Your objective – Please write out each entry that follows, keeping it exactly the same.

Saved data entries –
---+---

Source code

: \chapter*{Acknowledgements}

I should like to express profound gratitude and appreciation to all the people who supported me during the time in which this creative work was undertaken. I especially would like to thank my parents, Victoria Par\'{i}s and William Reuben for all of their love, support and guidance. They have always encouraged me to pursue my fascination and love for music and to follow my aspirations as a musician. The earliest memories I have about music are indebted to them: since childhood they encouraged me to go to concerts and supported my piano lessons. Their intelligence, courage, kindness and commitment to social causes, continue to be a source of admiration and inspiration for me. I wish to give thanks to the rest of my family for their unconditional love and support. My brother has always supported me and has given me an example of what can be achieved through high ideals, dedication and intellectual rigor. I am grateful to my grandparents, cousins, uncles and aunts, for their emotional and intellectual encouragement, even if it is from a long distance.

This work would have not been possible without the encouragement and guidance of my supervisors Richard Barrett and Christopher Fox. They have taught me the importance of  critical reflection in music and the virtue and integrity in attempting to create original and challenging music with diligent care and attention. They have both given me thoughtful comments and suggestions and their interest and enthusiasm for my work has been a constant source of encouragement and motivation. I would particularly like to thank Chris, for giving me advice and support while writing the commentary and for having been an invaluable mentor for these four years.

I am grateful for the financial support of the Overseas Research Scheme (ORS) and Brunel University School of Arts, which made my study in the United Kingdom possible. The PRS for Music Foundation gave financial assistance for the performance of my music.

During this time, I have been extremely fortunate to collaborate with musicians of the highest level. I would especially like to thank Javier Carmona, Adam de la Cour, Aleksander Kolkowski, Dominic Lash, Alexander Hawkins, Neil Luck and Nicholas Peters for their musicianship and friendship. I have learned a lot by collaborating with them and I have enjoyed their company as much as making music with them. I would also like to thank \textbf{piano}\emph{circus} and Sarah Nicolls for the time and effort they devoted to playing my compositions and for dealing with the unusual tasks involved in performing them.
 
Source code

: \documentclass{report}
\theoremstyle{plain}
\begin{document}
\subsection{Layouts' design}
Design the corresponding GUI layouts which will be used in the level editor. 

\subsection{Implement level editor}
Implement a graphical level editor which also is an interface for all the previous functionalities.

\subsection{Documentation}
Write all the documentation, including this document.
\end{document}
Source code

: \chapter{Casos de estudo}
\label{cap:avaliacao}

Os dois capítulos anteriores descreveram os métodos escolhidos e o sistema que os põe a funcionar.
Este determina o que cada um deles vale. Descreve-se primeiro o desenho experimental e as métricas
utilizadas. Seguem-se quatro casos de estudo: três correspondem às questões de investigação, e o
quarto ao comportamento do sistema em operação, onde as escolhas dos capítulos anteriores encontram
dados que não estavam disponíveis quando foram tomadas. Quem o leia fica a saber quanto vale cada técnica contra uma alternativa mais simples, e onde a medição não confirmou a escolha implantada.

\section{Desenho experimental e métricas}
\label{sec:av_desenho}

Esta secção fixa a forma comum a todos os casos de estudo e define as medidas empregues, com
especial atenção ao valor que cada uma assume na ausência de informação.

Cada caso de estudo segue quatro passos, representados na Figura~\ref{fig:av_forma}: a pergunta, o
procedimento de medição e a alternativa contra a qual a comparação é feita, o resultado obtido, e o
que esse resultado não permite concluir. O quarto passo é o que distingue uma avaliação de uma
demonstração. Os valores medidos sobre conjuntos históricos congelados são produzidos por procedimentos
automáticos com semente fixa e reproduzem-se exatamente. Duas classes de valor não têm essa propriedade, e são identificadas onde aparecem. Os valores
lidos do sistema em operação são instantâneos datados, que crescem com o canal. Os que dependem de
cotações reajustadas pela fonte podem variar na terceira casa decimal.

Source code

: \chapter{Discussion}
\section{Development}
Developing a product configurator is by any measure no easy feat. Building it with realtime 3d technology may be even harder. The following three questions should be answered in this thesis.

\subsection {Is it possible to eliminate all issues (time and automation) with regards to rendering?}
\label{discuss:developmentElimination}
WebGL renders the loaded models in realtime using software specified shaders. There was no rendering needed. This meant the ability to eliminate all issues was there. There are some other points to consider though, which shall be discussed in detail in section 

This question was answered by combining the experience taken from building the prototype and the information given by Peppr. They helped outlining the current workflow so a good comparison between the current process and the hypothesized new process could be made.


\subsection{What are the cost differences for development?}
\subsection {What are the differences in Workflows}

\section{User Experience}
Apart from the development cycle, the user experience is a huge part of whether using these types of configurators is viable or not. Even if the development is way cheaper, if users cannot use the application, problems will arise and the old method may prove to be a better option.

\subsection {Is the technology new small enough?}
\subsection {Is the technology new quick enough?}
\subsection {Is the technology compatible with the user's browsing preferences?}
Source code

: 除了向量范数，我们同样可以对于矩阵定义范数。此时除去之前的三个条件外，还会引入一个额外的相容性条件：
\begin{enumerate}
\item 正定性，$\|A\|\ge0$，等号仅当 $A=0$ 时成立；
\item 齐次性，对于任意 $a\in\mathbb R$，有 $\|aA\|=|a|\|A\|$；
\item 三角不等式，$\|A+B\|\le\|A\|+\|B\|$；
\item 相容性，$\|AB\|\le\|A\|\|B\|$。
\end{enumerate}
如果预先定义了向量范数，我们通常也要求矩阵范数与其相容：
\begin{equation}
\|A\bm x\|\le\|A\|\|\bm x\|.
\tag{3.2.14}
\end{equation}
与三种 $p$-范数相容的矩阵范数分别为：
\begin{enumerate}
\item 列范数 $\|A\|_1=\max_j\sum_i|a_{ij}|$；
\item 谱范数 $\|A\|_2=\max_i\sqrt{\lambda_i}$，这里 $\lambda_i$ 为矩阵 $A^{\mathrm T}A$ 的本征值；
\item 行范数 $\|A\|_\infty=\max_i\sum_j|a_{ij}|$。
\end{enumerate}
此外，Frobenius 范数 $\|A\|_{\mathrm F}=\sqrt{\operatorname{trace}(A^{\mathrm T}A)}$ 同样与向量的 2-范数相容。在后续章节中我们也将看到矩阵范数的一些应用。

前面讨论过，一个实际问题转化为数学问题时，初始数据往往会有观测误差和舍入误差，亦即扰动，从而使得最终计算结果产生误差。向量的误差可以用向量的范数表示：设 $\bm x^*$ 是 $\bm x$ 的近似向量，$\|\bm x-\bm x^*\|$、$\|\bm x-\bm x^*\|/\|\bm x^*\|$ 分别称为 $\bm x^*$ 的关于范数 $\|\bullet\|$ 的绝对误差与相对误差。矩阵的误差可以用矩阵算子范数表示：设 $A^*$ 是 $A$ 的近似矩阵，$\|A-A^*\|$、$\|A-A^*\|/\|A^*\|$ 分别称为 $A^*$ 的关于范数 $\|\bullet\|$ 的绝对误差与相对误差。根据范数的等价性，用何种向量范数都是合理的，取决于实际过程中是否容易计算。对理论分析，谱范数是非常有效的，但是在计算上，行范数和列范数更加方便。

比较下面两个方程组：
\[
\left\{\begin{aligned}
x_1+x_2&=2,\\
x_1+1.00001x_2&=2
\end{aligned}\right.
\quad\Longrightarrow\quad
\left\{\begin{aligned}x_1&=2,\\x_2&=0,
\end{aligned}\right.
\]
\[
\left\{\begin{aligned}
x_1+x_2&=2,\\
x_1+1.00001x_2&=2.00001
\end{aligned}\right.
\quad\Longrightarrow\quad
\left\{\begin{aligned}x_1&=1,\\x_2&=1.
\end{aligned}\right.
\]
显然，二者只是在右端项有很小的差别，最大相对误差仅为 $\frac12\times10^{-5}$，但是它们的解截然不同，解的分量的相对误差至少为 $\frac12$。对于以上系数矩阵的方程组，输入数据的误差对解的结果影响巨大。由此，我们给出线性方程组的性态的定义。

---+---

Problem solution –
Source code

: \chapter*{Acknowledgements}

I should like to express profound gratitude and appreciation to all the people who supported me during the time in which this creative work was undertaken. I especially would like to thank my parents, Victoria Par\'{i}s and William Reuben for all of their love, support and guidance. They have always encouraged me to pursue my fascination and love for music and to follow my aspirations as a musician. The earliest memories I have about music are indebted to them: since childhood they encouraged me to go to concerts and supported my piano lessons. Their intelligence, courage, kindness and commitment to social causes, continue to be a source of admiration and inspiration for me. I wish to give thanks to the rest of my family for their unconditional love and support. My brother has always supported me and has given me an example of what can be achieved through high ideals, dedication and intellectual rigor. I am grateful to my grandparents, cousins, uncles and aunts, for their emotional and intellectual encouragement, even if it is from a long distance.

This work would have not been possible without the encouragement and guidance of my supervisors Richard Barrett and Christopher Fox. They have taught me the importance of  critical reflection in music and the virtue and integrity in attempting to create original and challenging music with diligent care and attention. They have both given me thoughtful comments and suggestions and their interest and enthusiasm for my work has been a constant source of encouragement and motivation. I would particularly like to thank Chris, for giving me advice and support while writing the commentary and for having been an invaluable mentor for these four years.

I am grateful for the financial support of the Overseas Research Scheme (ORS) and Brunel University School of Arts, which made my study in the United Kingdom possible. The PRS for Music Foundation gave financial assistance for the performance of my music.

During this time, I have been extremely fortunate to collaborate with musicians of the highest level. I would especially like to thank Javier Carmona, Adam de la Cour, Aleksander Kolkowski, Dominic Lash, Alexander Hawkins, Neil Luck and Nicholas Peters for their musicianship and friendship. I have learned a lot by collaborating with them and I have enjoyed their company as much as making music with them. I would also like to thank \textbf{piano}\emph{circus} and Sarah Nicolls for the time and effort they devoted to playing my compositions and for dealing with the unusual tasks involved in performing them.
 
Source code

: \documentclass{report}
\theoremstyle{plain}
\begin{document}
\subsection{Layouts' design}
Design the corresponding GUI layouts which will be used in the level editor. 

\subsection{Implement level editor}
Implement a graphical level editor which also is an interface for all the previous functionalities.

\subsection{Documentation}
Write all the documentation, including this document.
\end{document}
Source code

: \chapter{Casos de estudo}
\label{cap:avaliacao}

Os dois capítulos anteriores descreveram os métodos escolhidos e o sistema que os põe a funcionar.
Este determina o que cada um deles vale. Descreve-se primeiro o desenho experimental e as métricas
utilizadas. Seguem-se quatro casos de estudo: três correspondem às questões de investigação, e o
quarto ao comportamento do sistema em operação, onde as escolhas dos capítulos anteriores encontram
dados que não estavam disponíveis quando foram tomadas. Quem o leia fica a saber quanto vale cada técnica contra uma alternativa mais simples, e onde a medição não confirmou a escolha implantada.

\section{Desenho experimental e métricas}
\label{sec:av_desenho}

Esta secção fixa a forma comum a todos os casos de estudo e define as medidas empregues, com
especial atenção ao valor que cada uma assume na ausência de informação.

Cada caso de estudo segue quatro passos, representados na Figura~\ref{fig:av_forma}: a pergunta, o
procedimento de medição e a alternativa contra a qual a comparação é feita, o resultado obtido, e o
que esse resultado não permite concluir. O quarto passo é o que distingue uma avaliação de uma
demonstração. Os valores medidos sobre conjuntos históricos congelados são produzidos por procedimentos
automáticos com semente fixa e reproduzem-se exatamente. Duas classes de valor não têm essa propriedade, e são identificadas onde aparecem. Os valores
lidos do sistema em operação são instantâneos datados, que crescem com o canal. Os que dependem de
cotações reajustadas pela fonte podem variar na terceira casa decimal.

Source code

: \chapter{Discussion}
\section{Development}
Developing a product configurator is by any measure no easy feat. Building it with realtime 3d technology may be even harder. The following three questions should be answered in this thesis.

\subsection {Is it possible to eliminate all issues (time and automation) with regards to rendering?}
\label{discuss:developmentElimination}
WebGL renders the loaded models in realtime using software specified shaders. There was no rendering needed. This meant the ability to eliminate all issues was there. There are some other points to consider though, which shall be discussed in detail in section 

This question was answered by combining the experience taken from building the prototype and the information given by Peppr. They helped outlining the current workflow so a good comparison between the current process and the hypothesized new process could be made.


\subsection{What are the cost differences for development?}
\subsection {What are the differences in Workflows}

\section{User Experience}
Apart from the development cycle, the user experience is a huge part of whether using these types of configurators is viable or not. Even if the development is way cheaper, if users cannot use the application, problems will arise and the old method may prove to be a better option.

\subsection {Is the technology new small enough?}
\subsection {Is the technology new quick enough?}
\subsection {Is the technology compatible with the user's browsing preferences?}
Source code

: 除了向量范数，我们同样可以对于矩阵定义范数。此时除去之前的三个条件外，还会引入一个额外的相容性条件：
\begin{enumerate}
\item 正定性，$\|A\|\ge0$，等号仅当 $A=0$ 时成立；
\item 齐次性，对于任意 $a\in\mathbb R$，有 $\|aA\|=|a|\|A\|$；
\item 三角不等式，$\|A+B\|\le\|A\|+\|B\|$；
\item 相容性，$\|AB\|\le\|A\|\|B\|$。
\end{enumerate}
如果预先定义了向量范数，我们通常也要求矩阵范数与其相容：
\begin{equation}
\|A\bm x\|\le\|A\|\|\bm x\|.
\tag{3.2.14}
\end{equation}
与三种 $p$-范数相容的矩阵范数分别为：
\begin{enumerate}
\item 列范数 $\|A\|_1=\max_j\sum_i|a_{ij}|$；
\item 谱范数 $\|A\|_2=\max_i\sqrt{\lambda_i}$，这里 $\lambda_i$ 为矩阵 $A^{\mathrm T}A$ 的本征值；
\item 行范数 $\|A\|_\infty=\max_i\sum_j|a_{ij}|$。
\end{enumerate}
此外，Frobenius 范数 $\|A\|_{\mathrm F}=\sqrt{\operatorname{trace}(A^{\mathrm T}A)}$ 同样与向量的 2-范数相容。在后续章节中我们也将看到矩阵范数的一些应用。

前面讨论过，一个实际问题转化为数学问题时，初始数据往往会有观测误差和舍入误差，亦即扰动，从而使得最终计算结果产生误差。向量的误差可以用向量的范数表示：设 $\bm x^*$ 是 $\bm x$ 的近似向量，$\|\bm x-\bm x^*\|$、$\|\bm x-\bm x^*\|/\|\bm x^*\|$ 分别称为 $\bm x^*$ 的关于范数 $\|\bullet\|$ 的绝对误差与相对误差。矩阵的误差可以用矩阵算子范数表示：设 $A^*$ 是 $A$ 的近似矩阵，$\|A-A^*\|$、$\|A-A^*\|/\|A^*\|$ 分别称为 $A^*$ 的关于范数 $\|\bullet\|$ 的绝对误差与相对误差。根据范数的等价性，用何种向量范数都是合理的，取决于实际过程中是否容易计算。对理论分析，谱范数是非常有效的，但是在计算上，行范数和列范数更加方便。

比较下面两个方程组：
\[
\left\{\begin{aligned}
x_1+x_2&=2,\\
x_1+1.00001x_2&=2
\end{aligned}\right.
\quad\Longrightarrow\quad
\left\{\begin{aligned}x_1&=2,\\x_2&=0,
\end{aligned}\right.
\]
\[
\left\{\begin{aligned}
x_1+x_2&=2,\\
x_1+1.00001x_2&=2.00001
\end{aligned}\right.
\quad\Longrightarrow\quad
\left\{\begin{aligned}x_1&=1,\\x_2&=1.
\end{aligned}\right.
\]
显然，二者只是在右端项有很小的差别，最大相对误差仅为 $\frac12\times10^{-5}$，但是它们的解截然不同，解的分量的相对误差至少为 $\frac12$。对于以上系数矩阵的方程组，输入数据的误差对解的结果影响巨大。由此，我们给出线性方程组的性态的定义。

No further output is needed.